I think it's wrong to talk about failing businesses as if it were like losing a tennis match. Business failures can result in debt, poverty, homelerssness, family break-up and even suicide. Once again, words don't reflect reality.

Californians aren't the only people who 'think out of the box' you know. We are quite smart here in Europe too. Don't forget, we invented you some centuries ago. 

This philosophy of 'If I can do it so can others' is pure nonsense. Forget it. Humans are not all born equal, they do not have equal endowments of talent, perseverance, intelligence or any other human attribute. If what you say were true, are all those poor Americans, even in California, who haven't 'made it', just too plain dumb and lazy? Luck plays an enormous part in human success or failure, something we don't like to admit.

I have visited the U.S.many times and whilst I admire many facets of American life everything bad in Europe, from Friedmanite economic theories to Cruise missiles to Shirley Temple movies has come from America.


----------



## NickZ

mrypg9 said:


> I have visited the U.S.many times and whilst I admire many facets of American life everything bad in Europe, from Friedmanite economic theories to Cruise missiles to Shirley Temple movies has come from America.


The Austrians will tell you they invented those economic ideas. The Germans the rockets. Ms. Black was lovely


----------



## xabiaxica

mrypg9 said:


> You seem to miss a very important point: you are in California not Spain.
> Of course some businesses will fail and others will prosper. We know that. It's a truism. We were in business too and not burger-flipping. We saw many businesses fail while others prospered.
> 
> I think it's wrong to talk about failing businesses as if it were like losing a tennis match. Business failures can result in debt, poverty, homelerssness, family break-up and even suicide. Once again, words don't reflect reality.
> 
> Californians aren't the only people who 'think out of the box' you know. We are quite smart here in Europe too. Don't forget, we invented you some centuries ago.
> 
> This philosophy of 'If I can do it so can others' is pure nonsense. Forget it. Humans are not all born equal, they do not have equal endowments of talent, perseverance, intelligence or any other human attribute. If what you say were true, are all those poor Americans, even in California, who haven't 'made it', just too plain dumb and lazy? Luck plays an enormous part in human success or failure, something we don't like to admit.
> 
> I have visited the U.S.many times and whilst I admire many facets of American life everything bad in Europe, from Friedmanite economic theories to Cruise missiles to Shirley Temple movies has come from America.












actually I'm pretty sure from his previous posts he's in Spain 

however - what you say still holds true

in his case he has found a niche business which he says works & which it seems he had previous experience of 

which doesn't mean it would have worked for anyone else without experience


----------



## mrypg9

NickZ said:


> The Austrians will tell you they invented those economic ideas. The Germans the rockets.
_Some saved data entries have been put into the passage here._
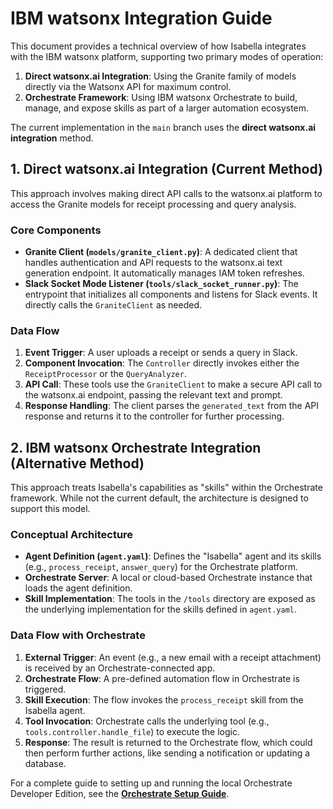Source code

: # IBM watsonx Integration Guide

This document provides a technical overview of how Isabella integrates with the IBM watsonx platform, supporting two primary modes of operation:
1.  **Direct watsonx.ai Integration**: Using the Granite family of models directly via the Watsonx API for maximum control.
2.  **Orchestrate Framework**: Using IBM watsonx Orchestrate to build, manage, and expose skills as part of a larger automation ecosystem.

The current implementation in the `main` branch uses the **direct watsonx.ai integration** method.

## 1. Direct watsonx.ai Integration (Current Method)

This approach involves making direct API calls to the watsonx.ai platform to access the Granite models for receipt processing and query analysis.

### Core Components
- **Granite Client (`models/granite_client.py`)**: A dedicated client that handles authentication and API requests to the watsonx.ai text generation endpoint. It automatically manages IAM token refreshes.
- **Slack Socket Mode Listener (`tools/slack_socket_runner.py`)**: The entrypoint that initializes all components and listens for Slack events. It directly calls the `GraniteClient` as needed.

### Data Flow
1.  **Event Trigger**: A user uploads a receipt or sends a query in Slack.
2.  **Component Invocation**: The `Controller` directly invokes either the `ReceiptProcessor` or the `QueryAnalyzer`.
3.  **API Call**: These tools use the `GraniteClient` to make a secure API call to the watsonx.ai endpoint, passing the relevant text and prompt.
4.  **Response Handling**: The client parses the `generated_text` from the API response and returns it to the controller for further processing.

## 2. IBM watsonx Orchestrate Integration (Alternative Method)

This approach treats Isabella's capabilities as "skills" within the Orchestrate framework. While not the current default, the architecture is designed to support this model.

### Conceptual Architecture
- **Agent Definition (`agent.yaml`)**: Defines the "Isabella" agent and its skills (e.g., `process_receipt`, `answer_query`) for the Orchestrate platform.
- **Orchestrate Server**: A local or cloud-based Orchestrate instance that loads the agent definition.
- **Skill Implementation**: The tools in the `/tools` directory are exposed as the underlying implementation for the skills defined in `agent.yaml`.

### Data Flow with Orchestrate
1.  **External Trigger**: An event (e.g., a new email with a receipt attachment) is received by an Orchestrate-connected app.
2.  **Orchestrate Flow**: A pre-defined automation flow in Orchestrate is triggered.
3.  **Skill Execution**: The flow invokes the `process_receipt` skill from the Isabella agent.
4.  **Tool Invocation**: Orchestrate calls the underlying tool (e.g., `tools.controller.handle_file`) to execute the logic.
5.  **Response**: The result is returned to the Orchestrate flow, which could then perform further actions, like sending a notification or updating a database.

For a complete guide to setting up and running the local Orchestrate Developer Edition, see the **[Orchestrate Setup Guide](docs/setup.md)**. 
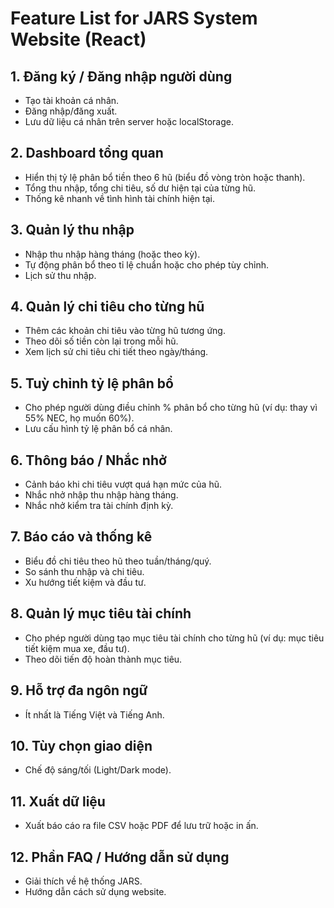 # Feature List for JARS System Website (React)

## 1. Đăng ký / Đăng nhập người dùng
- Tạo tài khoản cá nhân.
- Đăng nhập/đăng xuất.
- Lưu dữ liệu cá nhân trên server hoặc localStorage.

## 2. Dashboard tổng quan
- Hiển thị tỷ lệ phân bổ tiền theo 6 hũ (biểu đồ vòng tròn hoặc thanh).
- Tổng thu nhập, tổng chi tiêu, số dư hiện tại của từng hũ.
- Thống kê nhanh về tình hình tài chính hiện tại.

## 3. Quản lý thu nhập
- Nhập thu nhập hàng tháng (hoặc theo kỳ).
- Tự động phân bổ theo tỉ lệ chuẩn hoặc cho phép tùy chỉnh.
- Lịch sử thu nhập.

## 4. Quản lý chi tiêu cho từng hũ
- Thêm các khoản chi tiêu vào từng hũ tương ứng.
- Theo dõi số tiền còn lại trong mỗi hũ.
- Xem lịch sử chi tiêu chi tiết theo ngày/tháng.

## 5. Tuỳ chỉnh tỷ lệ phân bổ
- Cho phép người dùng điều chỉnh % phân bổ cho từng hũ (ví dụ: thay vì 55% NEC, họ muốn 60%).
- Lưu cấu hình tỷ lệ phân bổ cá nhân.

## 6. Thông báo / Nhắc nhở
- Cảnh báo khi chi tiêu vượt quá hạn mức của hũ.
- Nhắc nhở nhập thu nhập hàng tháng.
- Nhắc nhở kiểm tra tài chính định kỳ.

## 7. Báo cáo và thống kê
- Biểu đồ chi tiêu theo hũ theo tuần/tháng/quý.
- So sánh thu nhập và chi tiêu.
- Xu hướng tiết kiệm và đầu tư.

## 8. Quản lý mục tiêu tài chính
- Cho phép người dùng tạo mục tiêu tài chính cho từng hũ (ví dụ: mục tiêu tiết kiệm mua xe, đầu tư).
- Theo dõi tiến độ hoàn thành mục tiêu.

## 9. Hỗ trợ đa ngôn ngữ
- Ít nhất là Tiếng Việt và Tiếng Anh.

## 10. Tùy chọn giao diện
- Chế độ sáng/tối (Light/Dark mode).

## 11. Xuất dữ liệu
- Xuất báo cáo ra file CSV hoặc PDF để lưu trữ hoặc in ấn.

## 12. Phần FAQ / Hướng dẫn sử dụng
- Giải thích về hệ thống JARS.
- Hướng dẫn cách sử dụng website.
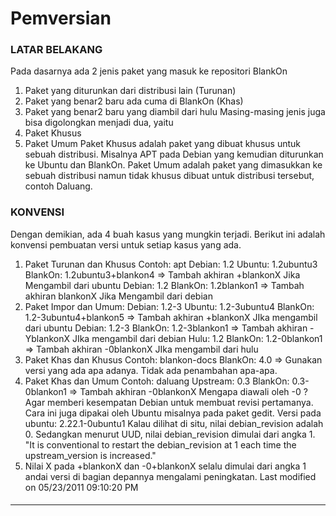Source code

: # Pemversian
### LATAR BELAKANG
Pada dasarnya ada 2 jenis paket yang masuk ke repositori BlankOn
   1. Paket yang diturunkan dari distribusi lain (Turunan)
   2. Paket yang benar2 baru ada cuma di BlankOn (Khas)
   3. Paket yang benar2 baru yang diambil dari hulu
Masing-masing jenis juga bisa digolongkan menjadi dua, yaitu
   1. Paket Khusus
   2. Paket Umum
Paket Khusus adalah paket yang dibuat khusus untuk sebuah distribusi. Misalnya
APT pada Debian yang kemudian diturunkan ke Ubuntu dan BlankOn.
Paket Umum adalah paket yang dimasukkan ke sebuah distribusi namun tidak khusus
dibuat untuk distribusi tersebut, contoh Daluang.
### KONVENSI
Dengan demikian, ada 4 buah kasus yang mungkin terjadi. Berikut ini adalah
konvensi pembuatan versi untuk setiap kasus yang ada.
   1. Paket Turunan dan Khusus Contoh: apt
     Debian: 1.2
     Ubuntu: 1.2ubuntu3
     BlankOn: 1.2ubuntu3+blankon4
     => Tambah akhiran +blankonX Jika Mengambil dari ubuntu
     Debian: 1.2
     BlankOn: 1.2blankon1
     => Tambah akhiran blankonX Jika Mengambil dari debian
   1. Paket Impor dan Umum:
     Debian: 1.2-3
     Ubuntu: 1.2-3ubuntu4
     BlankOn: 1.2-3ubuntu4+blankon5
     => Tambah akhiran +blankonX JIka mengambil dari ubuntu
     Debian: 1.2-3
     BlankOn: 1.2-3blankon1
     => Tambah akhiran -YblankonX JIka mengambil dari debian
     Hulu: 1.2
     BlankOn: 1.2-0blankon1
     => Tambah akhiran -0blankonX JIka mengambil dari hulu
   1. Paket Khas dan Khusus Contoh: blankon-docs
     BlankOn: 4.0
     => Gunakan versi yang ada apa adanya. Tidak ada penambahan apa-apa.
   1. Paket Khas dan Umum Contoh: daluang
     Upstream: 0.3
     BlankOn: 0.3-0blankon1
     => Tambah akhiran -0blankonX
     Mengapa diawali oleh -0 ? Agar memberi kesempatan Debian untuk
     membuat revisi pertamanya. Cara ini juga dipakai oleh Ubuntu misalnya
     pada paket gedit.
     Versi pada ubuntu: 2.22.1-0ubuntu1
     Kalau dilihat di situ, nilai debian_revision adalah 0. Sedangkan
     menurut UUD, nilai debian_revision dimulai dari angka 1.
     "It is conventional to restart the debian_revision at 1 each time the
     upstream_version is increased."
   1. Nilai X pada +blankonX dan -0+blankonX selalu dimulai dari angka 1 andai
      versi di bagian depannya mengalami peningkatan.
Last modified on 05/23/2011 09:10:20 PM
#### 
    
 
 
 
 
 
---
 

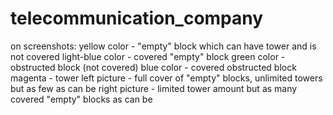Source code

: # telecommunication_company
on screenshots:
yellow color - "empty" block which can have tower and is not covered
light-blue color - covered "empty" block
green color - obstructed block (not covered)
blue color - covered obstructed block
magenta - tower
left picture - full cover of "empty" blocks, unlimited towers but as few as can be
right picture - limited tower amount but as many covered "empty" blocks as can be
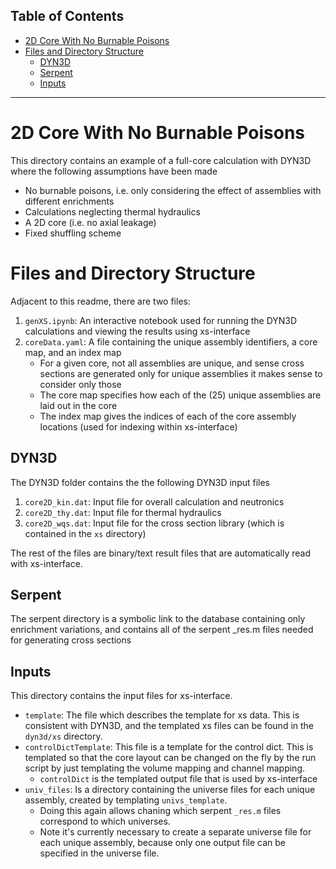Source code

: **Table of Contents**
---
- [2D Core With No Burnable Poisons](#2d-core-with-no-burnable-poisons)
- [Files and Directory Structure](#files-and-directory-structure)
  - [DYN3D](#dyn3d)
  - [Serpent](#serpent)
  - [Inputs](#inputs)
---

# 2D Core With No Burnable Poisons

This directory contains an example of a full-core calculation with DYN3D where the following assumptions have been made
* No burnable poisons, i.e. only considering the effect of assemblies with different enrichments
* Calculations neglecting thermal hydraulics
* A 2D core (i.e. no axial leakage)
* Fixed shuffling scheme

# Files and Directory Structure
Adjacent to this readme, there are two files:
1.  `genXS.ipynb`: An interactive notebook used for running the DYN3D calculations and viewing the results using xs-interface
2.  `coreData.yaml`: A file containing the unique assembly identifiers, a core map, and an index map
    * For a given core, not all assemblies are unique, and sense cross sections are generated only for unique assemblies it makes sense to consider only those
    * The core map specifies how each of the (25) unique assemblies are laid out in the core
    * The index map gives the indices of each of the core assembly locations (used for indexing within xs-interface)

## DYN3D
The DYN3D folder contains the the following DYN3D input files
1. ``core2D_kin.dat``: Input file for overall calculation and neutronics
2. ``core2D_thy.dat``: Input file for thermal hydraulics
3. ``core2D_wqs.dat``: Input file for the cross section library (which is contained in the `xs` directory)

The rest of the files are binary/text result files that are automatically read with xs-interface.

## Serpent
The serpent directory is a symbolic link to the database containing only enrichment variations, and contains all of the serpent _res.m files needed for generating cross sections

## Inputs
This directory contains the input files for  xs-interface.
* `template`: The file which describes the template for xs data. This is consistent with DYN3D, and the templated xs files can be found in the `dyn3d/xs` directory.
* `controlDictTemplate`: This file is a template for the control dict. This is templated so that the core layout can be changed on the fly by the run script by just templating the volume mapping and channel mapping.
    * `controlDict` is the templated output file that is used by xs-interface
* `univ_files`: Is a directory containing the universe files for each unique assembly, created by templating `univs_template`.
    * Doing this again allows chaning which serpent `_res.m` files correspond to which universes.
    * Note it's currently necessary to create a separate universe file for each unique assembly, because only one output file can be specified in the universe file.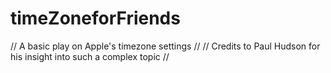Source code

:# timeZoneforFriends
// A basic play on Apple's timezone settings //
// Credits to Paul Hudson for his insight into such a complex topic //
Ms. Black was lovely



Yes, the original ideas came from the land of the waltz and the Sachertorte.
But they were made prominent in the US of A by Milton Friedman and his acolytes at the University of Chicago whose graduates spread these daffy theories all over the world. 
Hayek wrote'The Road to Serfdom' in London. I've just read it - it's not all loony tunes.

As for Ms Temple Black....I admired her - briefly - when she was detained by Czechoslovak police on October 28th 1989 when she participated in a demonstration in Old Town Square against the then socialist regime. I was in Prague the and played a very very minor role in the ensuing events, by sending over leaflets from the UK Labour Party with the slogan 'The country's crying out for change'.

I was proud to see them still stuck on walls when I returned to Prague the following February.


----------



## Goldeneye

H'mm I think that present day 'thinking' was made popular by Keynesian economics, which I think is going to lead us down the wrong path!!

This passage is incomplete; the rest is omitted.